One of the most common attacks in 2018 has been the scourge of unauthorized cryptocurrency miners that run in the background on websites. It’s an attack type that is increasingly referred to as “cryptojacking.” In a cryptojacking attack, a cryptocurrency mining script is injected into a server or a web page to take advantage of a victim system’s CPU power.
In our last article on cryptojacking, we detailed how to limit the risk of servers being coopted in an unauthorized cryptocurrency mining operation. In this article, you’ll learn how to defend your desktop against in-browser cryptojacking attacks.
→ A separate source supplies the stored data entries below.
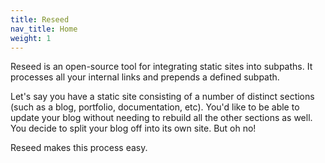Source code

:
 ```yaml
---
title: Reseed
nav_title: Home
weight: 1
---
```

Reseed is an open-source tool for integrating static sites into subpaths. It processes all your internal links and prepends a defined subpath.

Let's say you have a static site consisting of a number of distinct sections (such as a blog, portfolio, documentation, etc). You'd like to be able to update your blog without needing to rebuild all the other sections as well. You decide to split your blog off into its own site. But oh no\!

Reseed makes this process easy.&nbsp;

&nbsp;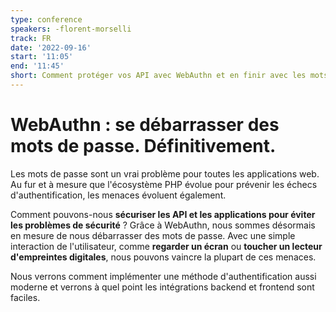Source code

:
 ```yaml
---
type: conference
speakers: -florent-morselli
track: FR
date: '2022-09-16'
start: '11:05'
end: '11:45'
short: Comment protéger vos API avec WebAuthn et en finir avec les mots de passe ?
---
```


# WebAuthn : se débarrasser des mots de passe. Définitivement.

Les mots de passe sont un vrai problème pour toutes les applications web. Au fur et à mesure que l'écosystème PHP évolue pour prévenir les échecs d'authentification, les menaces évoluent également.

Comment pouvons-nous **sécuriser les API et les applications pour éviter les problèmes de sécurité** ? Grâce à WebAuthn, nous sommes désormais en mesure de nous débarrasser des mots de passe. Avec une simple interaction de l'utilisateur, comme **regarder un écran** ou **toucher un lecteur d'empreintes digitales**, nous pouvons vaincre la plupart de ces menaces.

Nous verrons comment implémenter une méthode d'authentification aussi moderne et verrons à quel point les intégrations backend et frontend sont faciles.




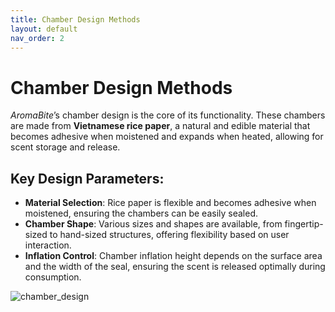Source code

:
 ```yaml
---
title: Chamber Design Methods
layout: default
nav_order: 2
---
```


# Chamber Design Methods

*AromaBite*’s chamber design is the core of its functionality. These chambers are made from **Vietnamese rice paper**, a natural and edible material that becomes adhesive when moistened and expands when heated, allowing for scent storage and release.

## Key Design Parameters:
- **Material Selection**: Rice paper is flexible and becomes adhesive when moistened, ensuring the chambers can be easily sealed.
- **Chamber Shape**: Various sizes and shapes are available, from fingertip-sized to hand-sized structures, offering flexibility based on user interaction.
- **Inflation Control**: Chamber inflation height depends on the surface area and the width of the seal, ensuring the scent is released optimally during consumption.

![chamber_design](chamber_design.png)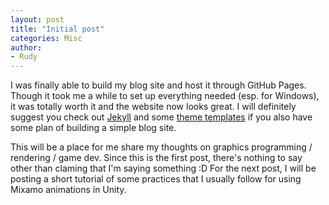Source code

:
 ```yaml
---
layout: post
title: "Initial post"
categories: Misc
author:
- Rudy
---
```


I was finally able to build my blog site and host it through GitHub Pages. Though it took me a while to set up everything needed (esp. for Windows), it was totally worth it and the website now looks great. I will definitely suggest you check out [Jekyll](https://jekyllrb.com) and some [theme templates](http://jekyllthemes.org/) if you also have some plan of building a simple blog site.

This will be a place for me share my thoughts on graphics programming / rendering / game dev. Since this is the first post, there's nothing to say other than claming that I'm saying something :D For the next post, I will be posting a short tutorial of some practices that I usually follow for using Mixamo animations in Unity.
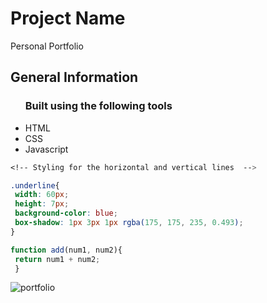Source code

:


<h1>Project Name</h1>
<p>Personal Portfolio</p>

<h2>General Information</h2>
<ul>
<h3>Built using the following tools</h3>
  <li>HTML</li>
  <li>CSS</li>
  <li>Javascript</li>
 </ul>
 
 ```css
<!-- Styling for the horizontal and vertical lines  -->

 .underline{
  width: 60px;
  height: 7px;
  background-color: blue;
  box-shadow: 1px 3px 1px rgba(175, 175, 235, 0.493);
}
 ```
 
 ``` javascript
function add(num1, num2){
  return num1 + num2;
  }
```
 
 ![portfolio](https://user-images.githubusercontent.com/82509653/180321156-e2ef47ed-f764-466d-96c7-9dcbe2f049db.PNG)


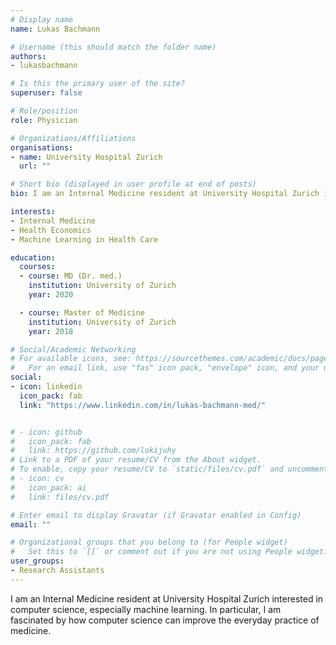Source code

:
 ```yaml
---
# Display name
name: Lukas Bachmann

# Username (this should match the folder name)
authors:
- lukasbachmann

# Is this the primary user of the site?
superuser: false

# Role/position
role: Physician

# Organizations/Affiliations
organisations:
- name: University Hospital Zurich
  url: ""

# Short bio (displayed in user profile at end of posts)
bio: I am an Internal Medicine resident at University Hospital Zurich interested in computer science, especially machine learning. In particular, I am fascinated by how computer science can improve the everyday practice of medicine.

interests:
- Internal Medicine
- Health Economics
- Machine Learning in Health Care

education:
  courses:
  - course: MD (Dr. med.)
    institution: University of Zurich
    year: 2020

  - course: Master of Medicine
    institution: University of Zurich
    year: 2018

# Social/Academic Networking
# For available icons, see: https://sourcethemes.com/academic/docs/page-builder/#icons
#   For an email link, use "fas" icon pack, "envelope" icon, and your uzh email up to before the '@'.
social:
- icon: linkedin
  icon_pack: fab
  link: "https://www.linkedin.com/in/lukas-bachmann-med/"


# - icon: github
#   icon_pack: fab
#   link: https://github.com/lokijuhy
# Link to a PDF of your resume/CV from the About widget.
# To enable, copy your resume/CV to `static/files/cv.pdf` and uncomment the lines below.
# - icon: cv
#   icon_pack: ai
#   link: files/cv.pdf

# Enter email to display Gravatar (if Gravatar enabled in Config)
email: ""

# Organizational groups that you belong to (for People widget)
#   Set this to `[]` or comment out if you are not using People widget.
user_groups:
- Research Assistants
---
```


I am an Internal Medicine resident at University Hospital Zurich interested in computer science, especially machine learning. In particular, I am fascinated by how computer science can improve the everyday practice of medicine.
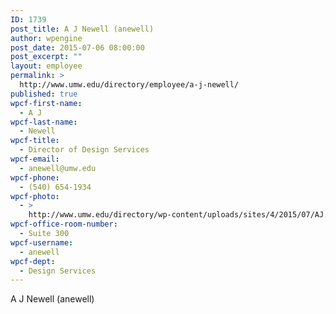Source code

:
 ```yaml
---
ID: 1739
post_title: A J Newell (anewell)
author: wpengine
post_date: 2015-07-06 08:00:00
post_excerpt: ""
layout: employee
permalink: >
  http://www.umw.edu/directory/employee/a-j-newell/
published: true
wpcf-first-name:
  - A J
wpcf-last-name:
  - Newell
wpcf-title:
  - Director of Design Services
wpcf-email:
  - anewell@umw.edu
wpcf-phone:
  - (540) 654-1934
wpcf-photo:
  - >
    http://www.umw.edu/directory/wp-content/uploads/sites/4/2015/07/AJ.jpg
wpcf-office-room-number:
  - Suite 300
wpcf-username:
  - anewell
wpcf-dept:
  - Design Services
---
```

A J Newell (anewell)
- In-browser cryptojacking
- Look for high resource utilization
- Gateway protection
- Endpoint protection
So how do you block sites from consuming your CPU power with cryptocurrency miners? There are a few options.
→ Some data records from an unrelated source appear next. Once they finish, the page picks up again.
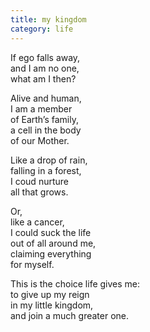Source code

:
 ```yaml
---
title: my kingdom
category: life
---
```


If ego falls away,  
and I am no one,  
what am I then?  
  
Alive and human,  
I am a member  
of Earth’s family,  
a cell in the body  
of our Mother.  
  
Like a drop of rain,  
falling in a forest,  
I coud nurture  
all that grows.  
  
Or,   
like a cancer,  
I could suck the life  
out of all around me,  
claiming everything  
for myself.  
  
  
This is the choice life gives me:  
to give up my reign  
in my little kingdom,  
and join a much greater one.  
  
  
  
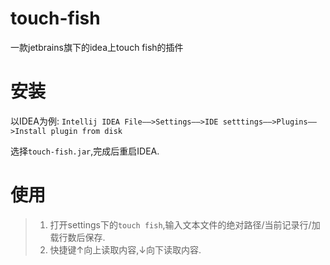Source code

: # touch-fish
一款jetbrains旗下的idea上touch fish的插件

# 安装
以IDEA为例:
```Intellij IDEA File——>Settings——>IDE setttings——>Plugins——>Install plugin from disk```

选择`touch-fish.jar`,完成后重启IDEA.

# 使用

> 1. 打开settings下的`touch fish`,输入文本文件的绝对路径/当前记录行/加载行数后保存.
> 2. 快捷键&uarr;向上读取内容,&darr;向下读取内容.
Many modern browsers provide resource utilization metrics that can help pinpoint potential cryptocurrency mining activities. Simply put, if a certain browser tab has a high resource utilization (and it’s not being used for a known high-resource task), that could be an indicator of a cryptocurrency miner at work.
Killing the tab process, or just closing the tab, will stop the mining activity.
Cryptocurrency miners are known issues and often have well-understood characteristics. Multiple web gateway protection technologies provide site filtering rules that will block cryptocurrency miners at the gateway. For more, see eSecurity Planet‘s guide to 9 Top Secure Web Gateway Vendors.
Endpoint Detection and Response (EDR) tools also play a strong supporting role in identifying and blocking cryptojacking attacks on endpoints that come through in-browser scripts. EDR solutions offer continuous monitoring and response to advanced security threats. For a deeper look at EDR vendors, see eSecurity Planet‘s list of Top Endpoint Detection and Response Solutions and our EDR selection tool.
Cryptocurrency mining protection capabilities are also available in different browsers to varying degrees.
The Opera web browser claims to include built-in cryptocurrency miner protection as of the Opera 50 release that debuted on Jan. 4. Opera’s cryptocurrency projection is provided via the integration of the NoCoin tool. NoCoin is also available as an optional add-on for other web browsers, including Google Chrome and Mozilla Firefox.
The Brave web browser provides an integrated capability called “Shields” that provides ad-blocking and script blocking, plus anti-tracking features that can help limit the risk of cryptocurrency miners.
Both Google Chrome and Apple Safari have limited integrated ad-blocking capabilities that may be able to block some (but not all) cryptocurrency miners that come via ads.
In addition to NoCoin, there are multiple additional add-ons that can potentially block cryptocurrency miners from running in the browser.
There are multiple tools and methods available to test web browsers to confirm that anti-cryptojacking tools are working. One such tool can be found at cryptojackingtest.com, hosted by Opera software.
Different cryptocurrency mining tools are becoming increasingly stealthy and deployment techniques are likely to evolve. Ultimately, as with all security, you have to be wary and use multiple technologies, including browser, endpoint and gateway-based solutions, to help limit the risk and nuisance of cryptocurrency miners consuming your valuable CPU resources.